> **Exercise description**
A single number is required: the count of lines in the records below that contain the word "when".

> **Records to use**
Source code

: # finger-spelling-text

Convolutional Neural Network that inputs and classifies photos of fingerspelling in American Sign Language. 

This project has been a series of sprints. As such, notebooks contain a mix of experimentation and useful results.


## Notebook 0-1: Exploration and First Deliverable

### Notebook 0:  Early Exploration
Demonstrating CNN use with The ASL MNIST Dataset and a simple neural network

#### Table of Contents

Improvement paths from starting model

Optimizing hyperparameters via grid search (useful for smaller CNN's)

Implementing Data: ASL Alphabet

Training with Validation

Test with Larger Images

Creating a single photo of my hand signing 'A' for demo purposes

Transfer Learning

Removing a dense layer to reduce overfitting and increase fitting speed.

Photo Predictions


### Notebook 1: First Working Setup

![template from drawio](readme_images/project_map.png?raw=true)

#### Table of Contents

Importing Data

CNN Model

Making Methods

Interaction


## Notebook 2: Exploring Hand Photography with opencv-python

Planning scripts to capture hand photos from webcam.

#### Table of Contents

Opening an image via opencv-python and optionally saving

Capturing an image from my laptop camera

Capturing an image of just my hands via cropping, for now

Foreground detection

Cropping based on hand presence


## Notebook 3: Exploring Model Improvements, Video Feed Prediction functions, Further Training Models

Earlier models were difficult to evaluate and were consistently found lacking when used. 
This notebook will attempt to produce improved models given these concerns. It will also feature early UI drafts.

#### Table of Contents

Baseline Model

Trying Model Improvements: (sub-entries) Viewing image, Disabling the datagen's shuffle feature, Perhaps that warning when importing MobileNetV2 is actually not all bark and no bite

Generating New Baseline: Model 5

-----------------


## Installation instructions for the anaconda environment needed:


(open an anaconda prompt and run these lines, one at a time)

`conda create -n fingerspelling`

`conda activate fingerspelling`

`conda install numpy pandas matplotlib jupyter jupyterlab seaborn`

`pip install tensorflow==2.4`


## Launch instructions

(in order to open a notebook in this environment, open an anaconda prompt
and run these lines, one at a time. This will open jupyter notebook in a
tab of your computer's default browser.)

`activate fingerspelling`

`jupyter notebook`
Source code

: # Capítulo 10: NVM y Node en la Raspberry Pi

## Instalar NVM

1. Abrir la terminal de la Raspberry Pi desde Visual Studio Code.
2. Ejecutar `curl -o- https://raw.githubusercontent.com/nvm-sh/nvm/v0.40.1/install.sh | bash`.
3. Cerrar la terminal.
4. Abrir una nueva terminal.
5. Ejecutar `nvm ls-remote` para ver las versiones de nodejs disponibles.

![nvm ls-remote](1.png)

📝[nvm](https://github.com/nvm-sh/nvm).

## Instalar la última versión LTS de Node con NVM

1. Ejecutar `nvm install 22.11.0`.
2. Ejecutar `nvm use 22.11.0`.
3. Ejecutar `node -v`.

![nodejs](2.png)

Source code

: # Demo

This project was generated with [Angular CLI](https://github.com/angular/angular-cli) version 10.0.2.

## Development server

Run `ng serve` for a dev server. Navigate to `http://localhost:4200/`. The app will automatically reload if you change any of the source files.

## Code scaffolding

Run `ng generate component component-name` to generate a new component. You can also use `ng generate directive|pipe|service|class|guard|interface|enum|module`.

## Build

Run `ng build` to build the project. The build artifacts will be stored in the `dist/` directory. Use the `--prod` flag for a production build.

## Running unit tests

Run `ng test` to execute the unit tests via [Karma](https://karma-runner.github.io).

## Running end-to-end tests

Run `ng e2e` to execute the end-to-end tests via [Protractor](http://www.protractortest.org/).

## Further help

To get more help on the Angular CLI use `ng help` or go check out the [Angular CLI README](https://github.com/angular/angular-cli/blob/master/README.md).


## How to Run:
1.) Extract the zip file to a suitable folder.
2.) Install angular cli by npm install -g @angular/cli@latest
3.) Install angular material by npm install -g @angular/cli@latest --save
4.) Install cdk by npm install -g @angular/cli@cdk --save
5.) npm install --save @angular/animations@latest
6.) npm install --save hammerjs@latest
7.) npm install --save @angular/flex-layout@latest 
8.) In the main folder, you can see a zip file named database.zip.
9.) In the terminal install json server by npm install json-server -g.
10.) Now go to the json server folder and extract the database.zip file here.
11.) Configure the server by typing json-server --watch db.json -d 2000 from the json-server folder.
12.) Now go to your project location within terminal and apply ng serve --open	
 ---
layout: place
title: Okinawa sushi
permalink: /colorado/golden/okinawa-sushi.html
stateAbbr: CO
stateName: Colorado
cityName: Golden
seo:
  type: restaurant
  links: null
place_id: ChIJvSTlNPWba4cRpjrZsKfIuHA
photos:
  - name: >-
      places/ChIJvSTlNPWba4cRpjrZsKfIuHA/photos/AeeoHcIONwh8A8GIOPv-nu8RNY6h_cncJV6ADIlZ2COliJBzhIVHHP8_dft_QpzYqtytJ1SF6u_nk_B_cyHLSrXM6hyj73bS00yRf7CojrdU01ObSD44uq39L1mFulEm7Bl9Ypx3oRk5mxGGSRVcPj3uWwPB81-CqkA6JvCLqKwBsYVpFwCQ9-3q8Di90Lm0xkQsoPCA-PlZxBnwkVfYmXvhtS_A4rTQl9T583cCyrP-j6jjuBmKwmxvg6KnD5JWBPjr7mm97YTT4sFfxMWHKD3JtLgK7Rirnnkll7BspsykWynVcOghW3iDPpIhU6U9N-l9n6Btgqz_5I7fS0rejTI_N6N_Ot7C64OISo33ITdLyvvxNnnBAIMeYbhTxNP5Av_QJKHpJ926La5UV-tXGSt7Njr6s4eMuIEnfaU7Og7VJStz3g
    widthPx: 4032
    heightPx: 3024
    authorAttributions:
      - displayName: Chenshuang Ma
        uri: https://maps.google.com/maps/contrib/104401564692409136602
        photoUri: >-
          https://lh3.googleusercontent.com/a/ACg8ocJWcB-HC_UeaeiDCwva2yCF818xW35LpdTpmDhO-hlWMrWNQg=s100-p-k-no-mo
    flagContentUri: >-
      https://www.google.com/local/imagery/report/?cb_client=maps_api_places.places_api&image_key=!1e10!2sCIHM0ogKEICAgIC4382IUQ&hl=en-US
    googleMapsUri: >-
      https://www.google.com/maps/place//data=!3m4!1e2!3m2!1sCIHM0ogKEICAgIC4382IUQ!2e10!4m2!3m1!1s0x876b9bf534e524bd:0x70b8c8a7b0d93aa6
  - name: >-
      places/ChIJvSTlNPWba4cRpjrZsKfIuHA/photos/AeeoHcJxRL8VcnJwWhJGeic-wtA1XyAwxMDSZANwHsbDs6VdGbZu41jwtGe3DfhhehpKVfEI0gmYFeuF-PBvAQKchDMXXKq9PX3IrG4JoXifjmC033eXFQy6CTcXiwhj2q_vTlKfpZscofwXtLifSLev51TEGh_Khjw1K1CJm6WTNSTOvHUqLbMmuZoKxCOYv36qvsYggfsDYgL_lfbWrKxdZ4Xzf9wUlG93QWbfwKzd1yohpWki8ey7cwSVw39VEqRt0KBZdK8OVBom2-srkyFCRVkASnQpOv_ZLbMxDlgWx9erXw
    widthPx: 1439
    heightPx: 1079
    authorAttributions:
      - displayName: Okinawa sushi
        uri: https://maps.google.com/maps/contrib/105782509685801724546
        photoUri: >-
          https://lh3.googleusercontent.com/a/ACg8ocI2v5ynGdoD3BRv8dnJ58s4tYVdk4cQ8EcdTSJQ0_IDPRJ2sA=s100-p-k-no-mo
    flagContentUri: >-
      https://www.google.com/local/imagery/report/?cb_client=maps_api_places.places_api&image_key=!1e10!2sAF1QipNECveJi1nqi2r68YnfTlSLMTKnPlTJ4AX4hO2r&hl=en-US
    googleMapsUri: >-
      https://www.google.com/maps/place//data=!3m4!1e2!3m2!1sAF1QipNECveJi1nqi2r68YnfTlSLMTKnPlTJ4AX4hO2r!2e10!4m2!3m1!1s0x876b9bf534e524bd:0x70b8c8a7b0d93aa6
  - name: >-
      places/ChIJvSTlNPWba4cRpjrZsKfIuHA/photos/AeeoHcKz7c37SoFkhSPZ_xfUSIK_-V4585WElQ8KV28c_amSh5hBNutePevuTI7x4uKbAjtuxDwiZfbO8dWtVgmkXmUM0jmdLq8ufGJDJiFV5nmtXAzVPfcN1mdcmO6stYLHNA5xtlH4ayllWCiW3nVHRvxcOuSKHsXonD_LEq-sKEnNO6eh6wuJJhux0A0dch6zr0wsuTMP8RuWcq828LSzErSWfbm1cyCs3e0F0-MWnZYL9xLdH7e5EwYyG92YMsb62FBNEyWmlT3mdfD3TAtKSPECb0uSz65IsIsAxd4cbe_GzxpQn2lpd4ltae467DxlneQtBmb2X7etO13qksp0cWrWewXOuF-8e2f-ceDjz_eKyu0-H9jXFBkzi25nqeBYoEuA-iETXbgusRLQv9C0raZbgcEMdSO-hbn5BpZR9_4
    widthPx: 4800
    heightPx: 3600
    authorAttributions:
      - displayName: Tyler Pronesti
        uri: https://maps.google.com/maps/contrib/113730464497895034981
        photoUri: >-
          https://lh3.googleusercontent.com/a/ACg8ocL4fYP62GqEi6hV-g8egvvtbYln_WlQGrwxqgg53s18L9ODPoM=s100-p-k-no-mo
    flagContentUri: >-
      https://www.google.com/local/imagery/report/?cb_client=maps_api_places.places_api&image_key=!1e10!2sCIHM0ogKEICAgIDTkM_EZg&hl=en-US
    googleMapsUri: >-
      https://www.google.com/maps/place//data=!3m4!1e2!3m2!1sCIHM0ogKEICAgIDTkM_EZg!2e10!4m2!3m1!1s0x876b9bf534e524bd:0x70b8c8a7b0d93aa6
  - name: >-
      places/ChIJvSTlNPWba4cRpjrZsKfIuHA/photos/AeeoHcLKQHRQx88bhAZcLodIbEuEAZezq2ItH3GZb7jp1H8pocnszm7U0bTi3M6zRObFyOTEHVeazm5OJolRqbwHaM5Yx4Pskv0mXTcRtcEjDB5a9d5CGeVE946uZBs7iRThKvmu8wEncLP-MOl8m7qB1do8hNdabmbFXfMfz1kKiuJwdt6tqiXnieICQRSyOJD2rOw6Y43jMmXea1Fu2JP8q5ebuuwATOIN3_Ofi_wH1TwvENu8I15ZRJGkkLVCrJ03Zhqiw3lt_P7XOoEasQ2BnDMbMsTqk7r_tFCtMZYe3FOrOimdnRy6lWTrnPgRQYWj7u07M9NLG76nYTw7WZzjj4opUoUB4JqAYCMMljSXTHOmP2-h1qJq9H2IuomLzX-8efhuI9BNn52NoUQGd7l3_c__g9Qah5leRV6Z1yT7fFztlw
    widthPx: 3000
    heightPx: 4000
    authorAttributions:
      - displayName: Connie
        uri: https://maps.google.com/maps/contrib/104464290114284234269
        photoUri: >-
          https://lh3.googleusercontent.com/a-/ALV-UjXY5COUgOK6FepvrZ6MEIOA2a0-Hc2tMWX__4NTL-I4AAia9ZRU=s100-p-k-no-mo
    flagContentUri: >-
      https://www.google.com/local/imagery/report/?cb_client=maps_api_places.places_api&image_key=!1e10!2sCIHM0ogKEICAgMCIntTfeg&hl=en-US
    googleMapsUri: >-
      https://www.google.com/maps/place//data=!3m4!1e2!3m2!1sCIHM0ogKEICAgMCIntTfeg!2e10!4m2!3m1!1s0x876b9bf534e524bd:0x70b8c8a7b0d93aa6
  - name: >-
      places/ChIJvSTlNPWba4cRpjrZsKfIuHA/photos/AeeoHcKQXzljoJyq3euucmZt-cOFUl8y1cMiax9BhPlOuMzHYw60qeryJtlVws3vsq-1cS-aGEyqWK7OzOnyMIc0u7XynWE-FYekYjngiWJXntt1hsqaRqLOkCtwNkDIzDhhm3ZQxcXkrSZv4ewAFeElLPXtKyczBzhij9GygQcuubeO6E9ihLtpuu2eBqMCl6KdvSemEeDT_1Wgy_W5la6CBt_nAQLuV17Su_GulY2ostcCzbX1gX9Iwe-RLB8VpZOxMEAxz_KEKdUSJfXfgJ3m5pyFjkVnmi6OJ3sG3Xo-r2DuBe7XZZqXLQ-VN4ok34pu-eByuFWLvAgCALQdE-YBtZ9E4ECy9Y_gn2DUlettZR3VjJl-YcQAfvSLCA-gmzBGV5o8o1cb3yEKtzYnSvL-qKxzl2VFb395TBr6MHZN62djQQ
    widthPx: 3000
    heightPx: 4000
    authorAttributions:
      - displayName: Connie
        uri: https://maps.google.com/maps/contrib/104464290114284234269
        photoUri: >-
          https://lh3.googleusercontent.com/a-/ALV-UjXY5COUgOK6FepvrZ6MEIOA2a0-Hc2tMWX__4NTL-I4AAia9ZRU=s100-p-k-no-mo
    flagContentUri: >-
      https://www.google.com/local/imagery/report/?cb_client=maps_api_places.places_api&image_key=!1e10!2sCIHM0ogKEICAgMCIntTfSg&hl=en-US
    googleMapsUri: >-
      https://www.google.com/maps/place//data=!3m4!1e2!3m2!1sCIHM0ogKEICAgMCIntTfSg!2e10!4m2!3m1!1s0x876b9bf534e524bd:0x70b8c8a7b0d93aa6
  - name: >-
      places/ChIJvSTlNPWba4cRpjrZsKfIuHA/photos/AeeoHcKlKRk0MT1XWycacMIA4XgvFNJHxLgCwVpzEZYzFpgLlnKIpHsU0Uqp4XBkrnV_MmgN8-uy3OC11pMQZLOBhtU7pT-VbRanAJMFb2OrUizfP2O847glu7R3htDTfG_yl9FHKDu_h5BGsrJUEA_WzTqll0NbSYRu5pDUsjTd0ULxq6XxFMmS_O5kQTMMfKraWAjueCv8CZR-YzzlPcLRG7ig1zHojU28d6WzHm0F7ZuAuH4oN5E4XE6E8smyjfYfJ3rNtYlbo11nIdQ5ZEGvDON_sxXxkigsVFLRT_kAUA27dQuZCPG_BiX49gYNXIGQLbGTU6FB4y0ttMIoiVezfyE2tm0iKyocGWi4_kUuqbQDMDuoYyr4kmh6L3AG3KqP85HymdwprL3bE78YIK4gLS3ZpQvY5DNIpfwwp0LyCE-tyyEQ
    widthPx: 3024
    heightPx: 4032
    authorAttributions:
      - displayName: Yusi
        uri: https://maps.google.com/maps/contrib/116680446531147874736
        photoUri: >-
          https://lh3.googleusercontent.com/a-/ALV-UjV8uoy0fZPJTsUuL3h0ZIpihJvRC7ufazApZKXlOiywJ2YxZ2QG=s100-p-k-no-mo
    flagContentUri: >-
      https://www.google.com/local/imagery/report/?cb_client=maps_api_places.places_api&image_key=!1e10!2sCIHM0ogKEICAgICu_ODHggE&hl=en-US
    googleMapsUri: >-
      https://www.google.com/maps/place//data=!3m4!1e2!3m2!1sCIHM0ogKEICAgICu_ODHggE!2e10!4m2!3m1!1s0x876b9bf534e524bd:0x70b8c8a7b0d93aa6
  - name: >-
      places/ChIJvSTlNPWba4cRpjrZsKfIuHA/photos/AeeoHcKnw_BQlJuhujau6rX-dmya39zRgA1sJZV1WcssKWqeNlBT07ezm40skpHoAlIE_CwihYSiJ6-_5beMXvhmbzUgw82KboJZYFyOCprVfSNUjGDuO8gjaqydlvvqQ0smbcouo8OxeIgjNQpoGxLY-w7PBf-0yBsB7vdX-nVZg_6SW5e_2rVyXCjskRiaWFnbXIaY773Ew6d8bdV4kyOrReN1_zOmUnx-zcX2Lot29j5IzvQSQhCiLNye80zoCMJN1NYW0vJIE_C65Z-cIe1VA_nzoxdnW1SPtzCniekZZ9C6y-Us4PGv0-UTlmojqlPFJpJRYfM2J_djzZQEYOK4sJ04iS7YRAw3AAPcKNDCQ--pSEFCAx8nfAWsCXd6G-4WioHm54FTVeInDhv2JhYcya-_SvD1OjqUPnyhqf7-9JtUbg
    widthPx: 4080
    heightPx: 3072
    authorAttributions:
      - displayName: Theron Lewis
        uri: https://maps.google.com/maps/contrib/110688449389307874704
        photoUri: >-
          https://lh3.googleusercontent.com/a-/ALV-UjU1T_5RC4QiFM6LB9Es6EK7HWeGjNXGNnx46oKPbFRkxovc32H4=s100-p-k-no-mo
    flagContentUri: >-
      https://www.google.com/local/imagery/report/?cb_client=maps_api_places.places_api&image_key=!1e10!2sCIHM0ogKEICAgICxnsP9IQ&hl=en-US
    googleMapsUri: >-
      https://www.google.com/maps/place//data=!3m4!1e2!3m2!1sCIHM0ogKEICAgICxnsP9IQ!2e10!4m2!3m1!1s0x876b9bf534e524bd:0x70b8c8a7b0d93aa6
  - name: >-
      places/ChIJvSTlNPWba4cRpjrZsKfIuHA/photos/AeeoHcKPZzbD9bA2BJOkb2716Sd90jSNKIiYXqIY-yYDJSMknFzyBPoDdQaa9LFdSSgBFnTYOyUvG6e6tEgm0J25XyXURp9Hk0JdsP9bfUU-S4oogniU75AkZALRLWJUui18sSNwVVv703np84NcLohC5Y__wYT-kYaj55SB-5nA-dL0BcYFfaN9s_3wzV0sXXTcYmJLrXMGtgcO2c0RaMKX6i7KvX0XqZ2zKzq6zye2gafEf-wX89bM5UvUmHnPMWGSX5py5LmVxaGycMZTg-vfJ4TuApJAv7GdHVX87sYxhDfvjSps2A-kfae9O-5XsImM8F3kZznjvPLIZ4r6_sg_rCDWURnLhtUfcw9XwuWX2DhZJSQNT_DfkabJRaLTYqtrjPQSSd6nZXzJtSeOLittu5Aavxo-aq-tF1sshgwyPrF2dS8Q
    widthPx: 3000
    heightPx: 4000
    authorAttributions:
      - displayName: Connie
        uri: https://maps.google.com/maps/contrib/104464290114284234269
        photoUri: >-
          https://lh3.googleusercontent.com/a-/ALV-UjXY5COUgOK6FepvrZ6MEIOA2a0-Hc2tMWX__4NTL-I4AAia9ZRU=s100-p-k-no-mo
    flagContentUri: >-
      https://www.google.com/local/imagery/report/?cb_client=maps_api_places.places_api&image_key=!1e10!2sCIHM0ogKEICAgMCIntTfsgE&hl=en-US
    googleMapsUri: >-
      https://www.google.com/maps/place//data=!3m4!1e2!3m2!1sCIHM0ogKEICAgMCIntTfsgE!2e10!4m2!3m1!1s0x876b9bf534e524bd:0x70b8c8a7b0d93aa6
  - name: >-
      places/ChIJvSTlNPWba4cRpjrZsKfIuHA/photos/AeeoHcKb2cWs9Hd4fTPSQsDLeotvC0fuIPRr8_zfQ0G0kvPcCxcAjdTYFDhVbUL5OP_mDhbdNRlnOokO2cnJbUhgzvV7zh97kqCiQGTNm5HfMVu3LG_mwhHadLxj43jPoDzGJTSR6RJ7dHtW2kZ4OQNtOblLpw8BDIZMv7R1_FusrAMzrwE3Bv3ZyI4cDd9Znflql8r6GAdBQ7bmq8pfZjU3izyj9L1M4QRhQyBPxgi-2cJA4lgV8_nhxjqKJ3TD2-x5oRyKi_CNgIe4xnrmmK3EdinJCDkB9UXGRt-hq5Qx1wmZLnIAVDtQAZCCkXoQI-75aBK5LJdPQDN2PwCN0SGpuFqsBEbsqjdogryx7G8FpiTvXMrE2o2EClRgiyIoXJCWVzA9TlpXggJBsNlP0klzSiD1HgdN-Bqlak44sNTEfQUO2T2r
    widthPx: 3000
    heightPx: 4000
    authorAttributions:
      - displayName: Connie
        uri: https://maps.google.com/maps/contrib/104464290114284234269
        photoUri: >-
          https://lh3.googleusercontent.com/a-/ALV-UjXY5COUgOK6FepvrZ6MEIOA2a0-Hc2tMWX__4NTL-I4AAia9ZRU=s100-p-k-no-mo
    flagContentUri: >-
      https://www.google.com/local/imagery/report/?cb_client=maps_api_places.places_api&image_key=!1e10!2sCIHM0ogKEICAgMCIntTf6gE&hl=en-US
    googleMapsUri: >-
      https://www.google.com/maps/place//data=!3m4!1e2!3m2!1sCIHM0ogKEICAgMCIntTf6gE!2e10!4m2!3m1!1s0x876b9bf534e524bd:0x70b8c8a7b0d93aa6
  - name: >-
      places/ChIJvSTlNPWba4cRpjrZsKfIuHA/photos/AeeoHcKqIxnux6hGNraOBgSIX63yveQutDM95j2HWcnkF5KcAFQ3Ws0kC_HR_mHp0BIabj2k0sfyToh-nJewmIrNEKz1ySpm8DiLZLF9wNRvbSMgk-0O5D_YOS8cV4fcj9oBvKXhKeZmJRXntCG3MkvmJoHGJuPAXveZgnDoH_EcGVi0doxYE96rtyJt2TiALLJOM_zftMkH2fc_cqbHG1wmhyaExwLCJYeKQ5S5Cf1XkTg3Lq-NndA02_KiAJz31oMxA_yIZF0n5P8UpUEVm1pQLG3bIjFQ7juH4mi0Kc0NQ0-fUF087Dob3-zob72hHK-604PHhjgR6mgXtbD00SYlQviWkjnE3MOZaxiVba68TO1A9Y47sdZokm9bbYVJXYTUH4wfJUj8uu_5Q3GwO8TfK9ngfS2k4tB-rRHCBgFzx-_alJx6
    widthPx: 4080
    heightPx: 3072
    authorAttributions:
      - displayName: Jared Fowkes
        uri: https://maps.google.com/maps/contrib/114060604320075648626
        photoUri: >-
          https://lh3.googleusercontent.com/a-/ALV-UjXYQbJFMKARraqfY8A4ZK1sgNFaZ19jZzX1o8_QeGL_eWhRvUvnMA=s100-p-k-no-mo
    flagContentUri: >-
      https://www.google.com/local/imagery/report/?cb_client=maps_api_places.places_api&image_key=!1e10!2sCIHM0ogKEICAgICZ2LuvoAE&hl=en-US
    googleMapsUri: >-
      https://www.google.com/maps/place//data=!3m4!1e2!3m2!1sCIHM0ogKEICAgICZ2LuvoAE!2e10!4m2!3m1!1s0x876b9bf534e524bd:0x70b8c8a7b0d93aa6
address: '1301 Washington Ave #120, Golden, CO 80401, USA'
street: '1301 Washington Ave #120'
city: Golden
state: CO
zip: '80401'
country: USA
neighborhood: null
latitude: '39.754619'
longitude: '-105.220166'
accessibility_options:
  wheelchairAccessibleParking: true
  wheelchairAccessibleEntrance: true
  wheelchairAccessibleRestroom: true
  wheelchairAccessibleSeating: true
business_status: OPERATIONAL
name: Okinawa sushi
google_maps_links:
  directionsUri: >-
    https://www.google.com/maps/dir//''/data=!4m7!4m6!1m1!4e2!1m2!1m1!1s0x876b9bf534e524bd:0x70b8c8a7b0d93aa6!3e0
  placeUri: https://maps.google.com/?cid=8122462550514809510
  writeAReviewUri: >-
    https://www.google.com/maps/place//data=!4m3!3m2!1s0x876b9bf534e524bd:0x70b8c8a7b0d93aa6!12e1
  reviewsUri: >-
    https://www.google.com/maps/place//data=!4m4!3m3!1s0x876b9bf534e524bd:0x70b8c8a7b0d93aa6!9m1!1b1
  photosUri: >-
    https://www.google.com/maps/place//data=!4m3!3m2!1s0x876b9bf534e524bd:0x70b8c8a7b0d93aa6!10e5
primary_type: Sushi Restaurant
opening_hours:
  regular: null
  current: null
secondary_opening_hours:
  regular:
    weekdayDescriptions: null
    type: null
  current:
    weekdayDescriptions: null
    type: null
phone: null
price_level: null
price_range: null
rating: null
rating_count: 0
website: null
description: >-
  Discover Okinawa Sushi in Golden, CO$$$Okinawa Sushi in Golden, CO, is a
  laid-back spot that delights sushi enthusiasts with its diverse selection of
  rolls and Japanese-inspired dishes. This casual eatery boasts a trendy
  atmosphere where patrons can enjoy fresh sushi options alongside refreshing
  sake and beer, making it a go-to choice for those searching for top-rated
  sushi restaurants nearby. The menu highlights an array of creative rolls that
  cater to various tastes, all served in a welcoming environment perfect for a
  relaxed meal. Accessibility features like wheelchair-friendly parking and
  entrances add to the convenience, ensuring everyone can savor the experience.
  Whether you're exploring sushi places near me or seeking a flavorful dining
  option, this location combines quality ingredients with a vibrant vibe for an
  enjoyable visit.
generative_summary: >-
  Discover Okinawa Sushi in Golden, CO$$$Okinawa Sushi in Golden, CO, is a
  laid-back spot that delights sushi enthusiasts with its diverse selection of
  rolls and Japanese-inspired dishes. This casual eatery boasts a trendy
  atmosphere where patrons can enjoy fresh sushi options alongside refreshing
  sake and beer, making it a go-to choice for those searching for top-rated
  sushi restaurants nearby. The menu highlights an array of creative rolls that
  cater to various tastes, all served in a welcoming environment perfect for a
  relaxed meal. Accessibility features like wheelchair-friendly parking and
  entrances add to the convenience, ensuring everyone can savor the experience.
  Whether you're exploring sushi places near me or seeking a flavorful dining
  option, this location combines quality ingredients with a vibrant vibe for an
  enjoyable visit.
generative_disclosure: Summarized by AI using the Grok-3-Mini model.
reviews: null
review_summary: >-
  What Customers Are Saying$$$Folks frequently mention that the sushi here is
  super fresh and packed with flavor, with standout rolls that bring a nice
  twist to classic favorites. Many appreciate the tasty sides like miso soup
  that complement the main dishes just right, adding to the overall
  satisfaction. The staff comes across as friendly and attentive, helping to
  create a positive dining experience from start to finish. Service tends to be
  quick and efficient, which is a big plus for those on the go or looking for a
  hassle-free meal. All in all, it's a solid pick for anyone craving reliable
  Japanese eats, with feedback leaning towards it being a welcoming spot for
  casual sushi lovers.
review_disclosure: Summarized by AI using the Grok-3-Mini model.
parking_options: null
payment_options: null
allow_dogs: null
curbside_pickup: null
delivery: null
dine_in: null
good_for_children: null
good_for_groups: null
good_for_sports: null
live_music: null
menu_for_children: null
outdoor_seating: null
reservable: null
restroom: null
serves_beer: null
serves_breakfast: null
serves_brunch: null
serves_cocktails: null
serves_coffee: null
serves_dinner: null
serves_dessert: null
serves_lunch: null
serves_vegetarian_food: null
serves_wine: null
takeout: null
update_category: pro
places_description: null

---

> **Written answer**
2